Task objective = If a line in the listing below contains "cold", return that line.

[Opening Records supplied section]

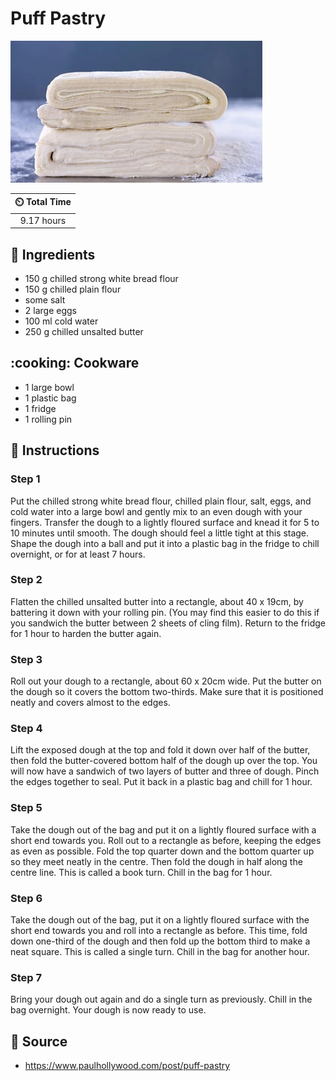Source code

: # Puff Pastry

![Puff Pastry](../assets/images/puff-pastry.png)

| :timer_clock: Total Time |
|:-----------------------: |
| 9.17 hours |

## :salt: Ingredients

- 150 g chilled strong white bread flour
- 150 g chilled plain flour
- some salt
- 2 large eggs
- 100 ml cold water
- 250 g chilled unsalted butter

## :cooking: Cookware

- 1 large bowl
- 1 plastic bag
- 1 fridge
- 1 rolling pin

## :pencil: Instructions

### Step 1

Put the chilled strong white bread flour, chilled plain flour, salt, eggs, and cold water into a large bowl and gently
mix to an even dough with your fingers. Transfer the dough to a lightly floured surface and knead it for 5 to 10 minutes
until smooth. The dough should feel a little tight at this stage. Shape the dough into a ball and put it into a plastic
bag in the fridge to chill overnight, or for at least 7 hours.

### Step 2

Flatten the chilled unsalted butter into a rectangle, about 40 x 19cm, by battering it down with your rolling pin. (You
may find this easier to do this if you sandwich the butter between 2 sheets of cling film). Return to the fridge for 1
hour to harden the butter again.

### Step 3

Roll out your dough to a rectangle, about 60 x 20cm wide. Put the butter on the dough so it covers the bottom
two-thirds. Make sure that it is positioned neatly and covers almost to the edges.

### Step 4

Lift the exposed dough at the top and fold it down over half of the butter, then fold the butter-covered bottom half of
the dough up over the top. You will now have a sandwich of two layers of butter and three of dough. Pinch the edges
together to seal. Put it back in a plastic bag and chill for 1 hour.

### Step 5

Take the dough out of the bag and put it on a lightly floured surface with a short end towards you. Roll out to a
rectangle as before, keeping the edges as even as possible. Fold the top quarter down and the bottom quarter up so they
meet neatly in the centre. Then fold the dough in half along the centre line. This is called a book turn. Chill in the
bag for 1 hour.

### Step 6

Take the dough out of the bag, put it on a lightly floured surface with the short end towards you and roll into a
rectangle as before. This time, fold down one-third of the dough and then fold up the bottom third to make a neat
square. This is called a single turn. Chill in the bag for another hour.

### Step 7

Bring your dough out again and do a single turn as previously. Chill in the bag overnight. Your dough is now ready to
use.

## :link: Source

- <https://www.paulhollywood.com/post/puff-pastry>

[Closing Records supplied section]

Reply =
- 100 ml cold water
Put the chilled strong white bread flour, chilled plain flour, salt, eggs, and cold water into a large bowl and gently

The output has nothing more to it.